After a 10-week virtual workshop, participants in the the fourth annual Write It Out! playwriting program for people living with HIV debuted new works at a December 2 event at the LGBT Community Center in New York in honor of World AIDS Day, marked annually each December 1.

Write It Out! (WIO!), in partnership with the National Queer Theater, announced Matty Mahoski as the 2023 recipient of the WIO! Prize for playwrights living with HIV. WIO! founder Donja R. Love selected Mahoski’s work UN(IN)SURE from four finalists.

This World AIDS Day, NQT and donja r. love are proud to announce the winner of the Write It Out! Prize: Matty Mahoski! ...

Posted by National Queer Theater on Friday, December 1, 2023

For the event at the LGBT Comunity Center, actors directed by Dane Figueroa Edidi performed seven short plays created by the WIO! virtual workshop participants, giving the writers a chance to hear their words onstage and in front of an audience.

“The first in-person sharing for Write It Out! exceeded my wildest imagination,” Love told POZ. “The level of love and joy that manifested was so palpable. It bounced off each body in the space creating something so magical.”

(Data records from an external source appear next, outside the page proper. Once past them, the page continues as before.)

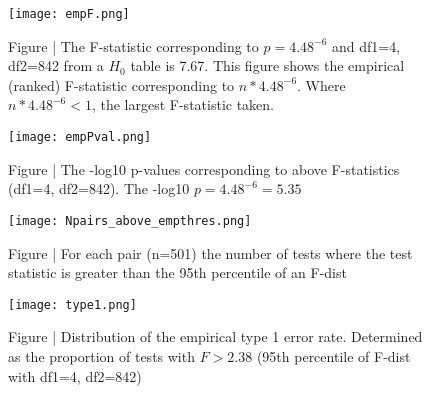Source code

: \documentclass[paper=a4, fontsize=11pt]{scrartcl}					%
\numberwithin{equation}{section}									%
\numberwithin{figure}{section}										%
\numberwithin{table}{section}										%
\begin{document}
\newpage

\begin{figure}[H]
\centering
\texttt{[image: empF.png]}
\caption*{Figure | The F-statistic corresponding to $p=4.48^{-6}$ and df1=4, df2=842 from a $H_0$ table is 7.67. This figure shows the empirical (ranked) F-statistic corresponding to $n * 4.48^{-6}$. Where $n * 4.48^{-6} < 1$, the largest F-statistic taken.}
\end{figure}


\begin{figure}[H]
\centering
\texttt{[image: empPval.png]}
\caption*{Figure | The -log10 p-values corresponding to above F-statistics (df1=4, df2=842). The -log10 $p=4.48^{-6} = 5.35$}
\end{figure}



\newpage

\begin{figure}[H]
\centering
\texttt{[image: Npairs\_above\_empthres.png]}
\caption*{Figure | For each pair (n=501) the number of tests where the test statistic is greater than the 95th percentile of an F-dist}
\end{figure}


\begin{figure}[H]
\centering
\texttt{[image: type1.png]}
\caption*{Figure | Distribution of the empirical type 1 error rate. Determined as the proportion of tests with $F > 2.38$ (95th percentile of F-dist with df1=4, df2=842)}
\end{figure}



\newpage
\end{document}
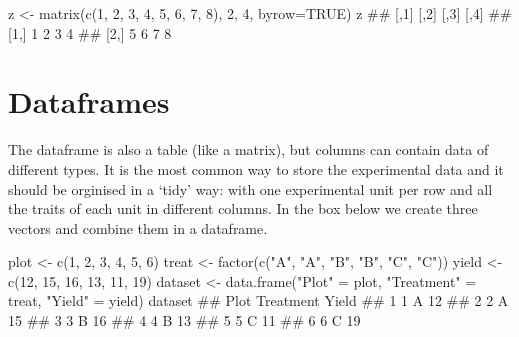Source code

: \documentclass[a4paper,12pt,oneside]{book}
\newenvironment{Shaded}{\begin{snugshade}}{\end{snugshade}}
\newcommand{\DecValTok}[1]{#1}
\newcommand{\ConstantTok}[1]{#1}
\newcommand{\StringTok}[1]{#1}
\newcommand{\DocumentationTok}[1]{#1}
\newcommand{\OtherTok}[1]{#1}
\newcommand{\FunctionTok}[1]{#1}
\newcommand{\AttributeTok}[1]{#1}
\newcommand{\NormalTok}[1]{#1}
\begin{document}
\begin{Shaded}
\begin{Highlighting}[]
\NormalTok{z  }\OtherTok{\textless{}{-}}  \FunctionTok{matrix}\NormalTok{(}\FunctionTok{c}\NormalTok{(}\DecValTok{1}\NormalTok{, }\DecValTok{2}\NormalTok{, }\DecValTok{3}\NormalTok{, }\DecValTok{4}\NormalTok{, }\DecValTok{5}\NormalTok{, }\DecValTok{6}\NormalTok{, }\DecValTok{7}\NormalTok{, }\DecValTok{8}\NormalTok{),}
              \DecValTok{2}\NormalTok{, }\DecValTok{4}\NormalTok{, }\AttributeTok{byrow=}\ConstantTok{TRUE}\NormalTok{)}
\NormalTok{z}
\DocumentationTok{\#\#      [,1] [,2] [,3] [,4]}
\DocumentationTok{\#\# [1,]    1    2    3    4}
\DocumentationTok{\#\# [2,]    5    6    7    8}
\end{Highlighting}
\end{Shaded}

\hypertarget{dataframes}{%
\section{Dataframes}\label{dataframes}}

The dataframe is also a table (like a matrix), but columns can contain data of different types. It is the most common way to store the experimental data and it should be orginised in a `tidy' way: with one experimental unit per row and all the traits of each unit in different columns. In the box below we create three vectors and combine them in a dataframe.

\scriptsize

\begin{Shaded}
\begin{Highlighting}[]
\NormalTok{plot  }\OtherTok{\textless{}{-}}  \FunctionTok{c}\NormalTok{(}\DecValTok{1}\NormalTok{, }\DecValTok{2}\NormalTok{, }\DecValTok{3}\NormalTok{, }\DecValTok{4}\NormalTok{, }\DecValTok{5}\NormalTok{, }\DecValTok{6}\NormalTok{)}
\NormalTok{treat  }\OtherTok{\textless{}{-}}  \FunctionTok{factor}\NormalTok{(}\FunctionTok{c}\NormalTok{(}\StringTok{"A"}\NormalTok{, }\StringTok{"A"}\NormalTok{, }\StringTok{"B"}\NormalTok{, }\StringTok{"B"}\NormalTok{, }\StringTok{"C"}\NormalTok{, }\StringTok{"C"}\NormalTok{))}
\NormalTok{yield  }\OtherTok{\textless{}{-}}  \FunctionTok{c}\NormalTok{(}\DecValTok{12}\NormalTok{, }\DecValTok{15}\NormalTok{, }\DecValTok{16}\NormalTok{, }\DecValTok{13}\NormalTok{, }\DecValTok{11}\NormalTok{, }\DecValTok{19}\NormalTok{)}
\NormalTok{dataset  }\OtherTok{\textless{}{-}}  \FunctionTok{data.frame}\NormalTok{(}\StringTok{"Plot"} \OtherTok{=}\NormalTok{ plot,}
  \StringTok{"Treatment"} \OtherTok{=}\NormalTok{ treat, }\StringTok{"Yield"} \OtherTok{=}\NormalTok{ yield)}
\NormalTok{dataset}
\DocumentationTok{\#\#   Plot Treatment Yield}
\DocumentationTok{\#\# 1    1         A    12}
\DocumentationTok{\#\# 2    2         A    15}
\DocumentationTok{\#\# 3    3         B    16}
\DocumentationTok{\#\# 4    4         B    13}
\DocumentationTok{\#\# 5    5         C    11}
\DocumentationTok{\#\# 6    6         C    19}
\end{Highlighting}
\end{Shaded}
\end{document}
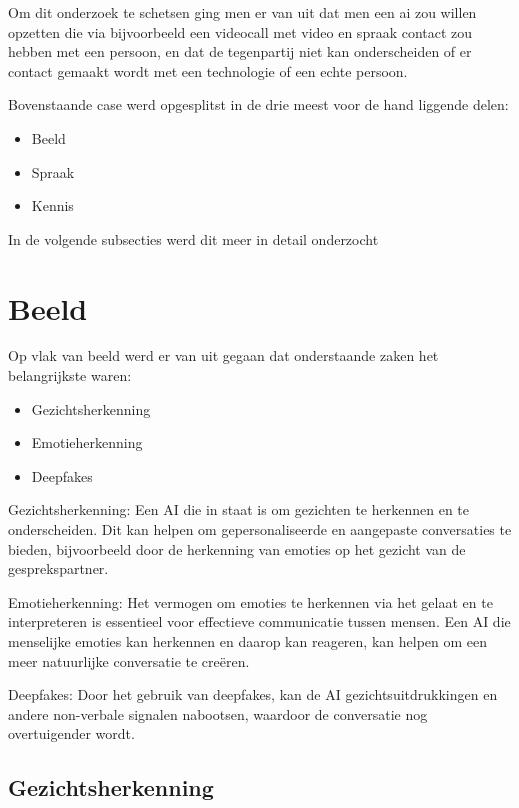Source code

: Om dit onderzoek te schetsen ging men er van uit dat men een ai zou willen opzetten die via bijvoorbeeld een videocall met video en spraak contact zou hebben met een persoon, en dat de tegenpartij niet kan onderscheiden of er contact gemaakt wordt met een technologie of een echte persoon.

Bovenstaande case werd opgesplitst in de drie meest voor de hand liggende delen:

\begin{itemize}
    \item Beeld
    \item Spraak
    \item Kennis
\end{itemize}

In de volgende subsecties werd dit meer in detail onderzocht

\newpage

\section{Beeld}

Op vlak van beeld werd er van uit gegaan dat onderstaande zaken het belangrijkste waren:

\begin{itemize}
    \item Gezichtsherkenning
    \item Emotieherkenning
    \item Deepfakes
\end{itemize}

Gezichtsherkenning: Een AI die in staat is om gezichten te herkennen en te onderscheiden. Dit kan helpen om gepersonaliseerde en aangepaste conversaties te bieden, bijvoorbeeld door de herkenning van emoties op het gezicht van de gesprekspartner.

Emotieherkenning: Het vermogen om emoties te herkennen via het gelaat en te interpreteren is essentieel voor effectieve communicatie tussen mensen. Een AI die menselijke emoties kan herkennen en daarop kan reageren, kan helpen om een meer natuurlijke conversatie te creëren.

Deepfakes: Door het gebruik van deepfakes, kan de AI gezichtsuitdrukkingen en andere non-verbale signalen nabootsen, waardoor de conversatie nog overtuigender wordt.

\newpage

\subsection{Gezichtsherkenning}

For far too long, people in the HIV community have faced shame and stigma, he said, “but this was a night in which there were no traces. Instead, what we cultivated was joy and pride. The wonderful writers of the 2023 WIO! cohort used their words to offer love and healing. It was one of the most transformative nights of my life.”

The lineup for Write It Out!’s 2023 final sharing included:

  • First Nigga to Cry written by Aaliy Abdullah Muhammad

  • 8,900 written by Kodee Stephens

  • Speak Yo Truth (SYT) written by a playwright who prefers to be annonymous

  • Tiger, Max, & the Angel of Death written by David Anzuelo

  • Present Tense written by Mark S. King

  • Awake written by Ted Sod

  • You Lived It written by ZM

For more on Write It Out!, see “Got HIV and Something to Say? Apply for This Free Playwriting Workshop.”

As the recipient of this year’s Write It Out! Prize, Mahoski will receive $5,000 and a year of dramaturgical support to develop a new work.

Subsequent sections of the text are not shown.